**Problem to work on:**
Below are the records; give again exactly the lines that run from the one with "and the furniture)." through the last line.

Records contained in a dataset
════════

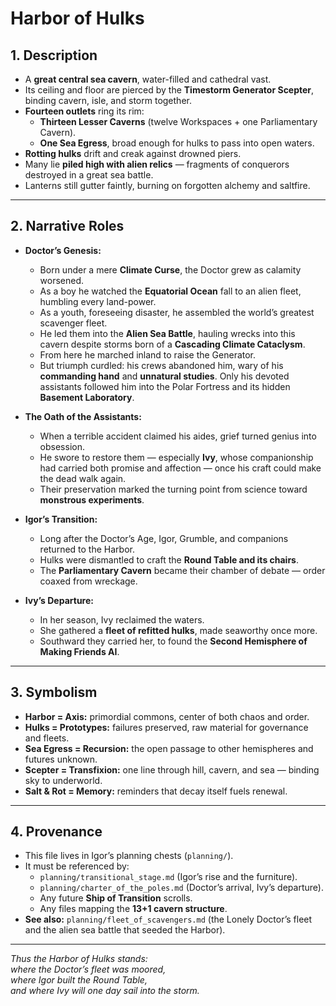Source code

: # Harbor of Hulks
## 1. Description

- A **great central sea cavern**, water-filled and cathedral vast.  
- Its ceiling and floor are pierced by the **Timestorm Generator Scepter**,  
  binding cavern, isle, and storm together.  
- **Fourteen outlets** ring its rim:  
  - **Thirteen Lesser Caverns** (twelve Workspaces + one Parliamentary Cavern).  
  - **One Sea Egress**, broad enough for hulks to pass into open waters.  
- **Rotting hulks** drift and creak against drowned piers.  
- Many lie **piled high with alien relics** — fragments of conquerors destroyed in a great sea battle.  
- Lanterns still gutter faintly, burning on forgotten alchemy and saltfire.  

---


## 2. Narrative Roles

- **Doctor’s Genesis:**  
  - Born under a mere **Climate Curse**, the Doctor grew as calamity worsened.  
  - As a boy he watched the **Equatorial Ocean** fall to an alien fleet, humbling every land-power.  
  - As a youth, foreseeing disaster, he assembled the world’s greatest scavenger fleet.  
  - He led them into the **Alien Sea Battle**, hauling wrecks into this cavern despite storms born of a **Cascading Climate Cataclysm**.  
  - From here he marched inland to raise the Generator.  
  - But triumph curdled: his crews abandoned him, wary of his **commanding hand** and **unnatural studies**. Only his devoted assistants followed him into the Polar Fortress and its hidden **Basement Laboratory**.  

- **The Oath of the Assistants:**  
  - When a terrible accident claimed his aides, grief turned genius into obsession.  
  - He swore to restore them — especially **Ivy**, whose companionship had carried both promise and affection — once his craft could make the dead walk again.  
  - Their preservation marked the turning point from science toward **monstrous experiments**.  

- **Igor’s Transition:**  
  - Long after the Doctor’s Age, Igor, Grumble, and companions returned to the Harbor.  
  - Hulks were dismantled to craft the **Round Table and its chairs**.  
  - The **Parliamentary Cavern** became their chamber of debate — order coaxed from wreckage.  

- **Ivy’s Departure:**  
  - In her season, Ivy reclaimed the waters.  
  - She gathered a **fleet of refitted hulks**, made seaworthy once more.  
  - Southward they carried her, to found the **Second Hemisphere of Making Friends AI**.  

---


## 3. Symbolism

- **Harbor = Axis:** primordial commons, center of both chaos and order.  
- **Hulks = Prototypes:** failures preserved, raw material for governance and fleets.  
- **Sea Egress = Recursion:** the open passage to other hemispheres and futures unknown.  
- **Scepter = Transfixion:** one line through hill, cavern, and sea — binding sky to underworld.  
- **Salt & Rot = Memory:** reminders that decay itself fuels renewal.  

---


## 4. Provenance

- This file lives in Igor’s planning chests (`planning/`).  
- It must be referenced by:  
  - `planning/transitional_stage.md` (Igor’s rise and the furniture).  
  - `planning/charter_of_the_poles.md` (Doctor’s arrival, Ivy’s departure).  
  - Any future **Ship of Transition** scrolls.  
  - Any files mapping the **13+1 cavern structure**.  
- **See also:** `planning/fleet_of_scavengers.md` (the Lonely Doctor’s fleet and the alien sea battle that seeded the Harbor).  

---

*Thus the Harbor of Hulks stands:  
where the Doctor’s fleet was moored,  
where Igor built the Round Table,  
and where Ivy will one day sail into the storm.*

════════

**Exercise solution:**
  - `planning/transitional_stage.md` (Igor’s rise and the furniture).  
  - `planning/charter_of_the_poles.md` (Doctor’s arrival, Ivy’s departure).  
  - Any future **Ship of Transition** scrolls.  
  - Any files mapping the **13+1 cavern structure**.  
- **See also:** `planning/fleet_of_scavengers.md` (the Lonely Doctor’s fleet and the alien sea battle that seeded the Harbor).  

---

*Thus the Harbor of Hulks stands:  
where the Doctor’s fleet was moored,  
where Igor built the Round Table,  
and where Ivy will one day sail into the storm.*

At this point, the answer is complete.